Der "Marktplatz" für die Kakadus: Die Hände der Experimenterin enthalten unterschiedliche Futterstücke.
Quelle: Foto: Alice Auersperg (idw)
Der "Marktplatz" für die Kakadus: Die Hände der Experimenterin enthalten unterschiedliche Futterstücke. Quelle: Foto: Alice Auersperg (idw)

Das "Stanford Marshmallow Experiment" sorgte in den 1970er Jahren für erstaunliche Erkenntnisse zu Selbstbeherrschung bei Kleinkindern: Die Kinder wurden vor die Entscheidung gestellt, einen Marshmallow entweder sofort zu essen, oder einige Zeit damit im Raum zu warten und damit einen weiteren Marshmallow als Belohnung zu "erwirtschaften". Die Studie zeigte, dass jene Kinder, die sich für das Warten entschieden, mehr Erfolg im Erwachsenenleben hatten als jene, die die Süßigkeit sofort verspeisten.

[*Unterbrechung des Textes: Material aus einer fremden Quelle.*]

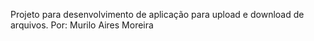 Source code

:Projeto para desenvolvimento de aplicação para upload e download de arquivos.
Por: Murilo Aires Moreira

In der Kognitionswissenschaft gilt die Fähigkeit, auf eine verspätete Belohnung warten zu können, als höchst anspruchsvolle kognitive Leistung, denn sie setzt nicht nur direkte Impuls-Kontrolle voraus, sondern auch die Fähigkeit, den positiven Wert eines Gewinnes relativ zu dem Einsatz, der mit der gewarteten Zeitspanne einhergeht, zu bewerten. Gleichzeitig muss die Vertrauenswürdigkeit des Gegenübers eingeschätzt werden. Diese Eigenschaften werden als Vorgänger wirtschaftlicher Entscheidungskompetenz betrachtet und konnten im Tierreich bislang selten beobachtet werden. Nur wenige Tiere, typischerweise solche mit großen Gehirnen, können auf den sofortigen Verzehr von Futter für mehr als eine Minute verzichten, um damit "besseres" Futter als Belohnung zu erlangen.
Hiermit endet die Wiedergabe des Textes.